Lastly, let’s take a look at cash flow for the quarter. Operating cash flow was $251 million, a 22% increase versus $206 million in 2010. We used the cash generated during the quarter to invest in the business and return capital to shareholders through dividends and share repurchases.

Capital expenditures for the quarter were $47 million versus $43 million in the prior year quarter. Dividends paid to shareholders were $47 million. We also bought back 360,000 shares of stock during the quarter and have approximately 7.3 million shares remaining on our share repurchase authorization.

As reported in today’s release, we increased our 2011 sales and earnings guidance, reflecting our strong performance to date and the addition of Fabory beginning in September. We now expect 2011 sales growth in the range of 11% to 12% and earnings per share in the range of $8.80 to $9.00.

Keep in mind, our EPS guidance excludes unusual items such as the $0.12 per share benefit recognized in the 2011 second quarter from the settlement of tax examinations for 2007 and 2008 and the expected $5 million after-tax gain on the sale of our minority ownership position in MRO Korea, announced on October 11, 2011.

So, let’s look at the underlying elements of our expectations. First, incremental sales from Fabory, beginning in September, add about 2 percentage points to our expected top-line growth for the year. This is the primary driver of our revised guidance of 11% to 12% sales growth, versus our previous sales guidance of 9% to 10% growth issued on July 19, 2011.
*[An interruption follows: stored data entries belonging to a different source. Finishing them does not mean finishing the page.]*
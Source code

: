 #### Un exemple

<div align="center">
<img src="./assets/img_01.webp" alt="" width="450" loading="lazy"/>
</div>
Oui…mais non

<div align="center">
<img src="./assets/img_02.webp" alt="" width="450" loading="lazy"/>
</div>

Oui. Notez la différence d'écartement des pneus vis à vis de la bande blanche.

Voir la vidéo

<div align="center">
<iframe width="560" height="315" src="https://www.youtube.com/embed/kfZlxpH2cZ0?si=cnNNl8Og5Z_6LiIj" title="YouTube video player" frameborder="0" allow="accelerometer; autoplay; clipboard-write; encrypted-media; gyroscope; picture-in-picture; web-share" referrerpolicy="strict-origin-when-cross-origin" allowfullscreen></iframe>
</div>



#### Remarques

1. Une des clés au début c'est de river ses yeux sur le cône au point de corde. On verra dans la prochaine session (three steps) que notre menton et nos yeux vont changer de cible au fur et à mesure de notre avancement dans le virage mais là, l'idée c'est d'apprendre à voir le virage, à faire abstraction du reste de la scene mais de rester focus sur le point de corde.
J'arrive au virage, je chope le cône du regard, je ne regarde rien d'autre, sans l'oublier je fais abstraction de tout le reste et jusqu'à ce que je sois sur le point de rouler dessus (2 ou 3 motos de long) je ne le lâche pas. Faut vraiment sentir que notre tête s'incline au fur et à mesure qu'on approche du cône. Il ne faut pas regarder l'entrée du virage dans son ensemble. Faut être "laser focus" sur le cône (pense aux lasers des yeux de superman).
Second, we expect gross profit margins in the fourth quarter to erode slightly versus the 2011 third quarter on product cost inflation catch-up related to our August price increase. Third, our investments in proven growth drivers, such as new sales representatives, eCommerce and advertising will continue to accelerate in the fourth quarter. As previously communicated, we expect to add 150 new sales representatives in the 2011 fourth quarter for a total of 300 new hires for the year.

We had expected some of the new sales representatives to be hired in the third quarter, but those incremental expenses will now begin in the fourth quarter. We’ll also be investing in some information technology infrastructure to support the development and phased roll out of the Company’s new eCommerce platform. Our national advertising campaign will also continue in the fourth quarter.

Finally, the ramp up of our new 800,000 square foot super regional distribution center in northern California will result in additional operating expense in the 2011 fourth quarter. To recap, we still expect $60 million to $70 million in growth-related spending in 2011 spread as follows; $8 million in the first quarter, $11 million in the second quarter, $20 million in the third quarter, and $19 million to $29 million in the fourth quarter of 2011.

To summarize, 2011 is turning out to be an exceptional year for Grainger. For the first three quarters, we have generated 230 basis points of operating margin expansion, excluding unusual items, on 12% sales growth. For the full year, we expect normalized operating margins to be 170 to 180 basis points higher than 2010, which is essentially three years worth of normal annual margin expansion.

Keep in mind however, that the 2011 fourth quarter will have lower operating margins than the first three quarters due to the following factors. Organic sales growth is typically lower in the fourth quarter than in the third quarter; the 2011 fourth quarter will have one less selling day than the 2011 third quarter, 63 versus 64; as noted earlier, we expect to see even more growth-related investment spending in the fourth quarter; and finally, we will have a full quarter of results from Fabory, which is expected to carry mid single-digit operating margins and be earnings neutral for 2011.

Please mark your calendar for the release of October sales on Friday, November 11th and our Analyst Meeting on November 16th. If you have any questions, please do not hesitate to contact Laura Brown at 847-535-0409 or me at 847-535-0881.

Thank you for your interest in Grainger.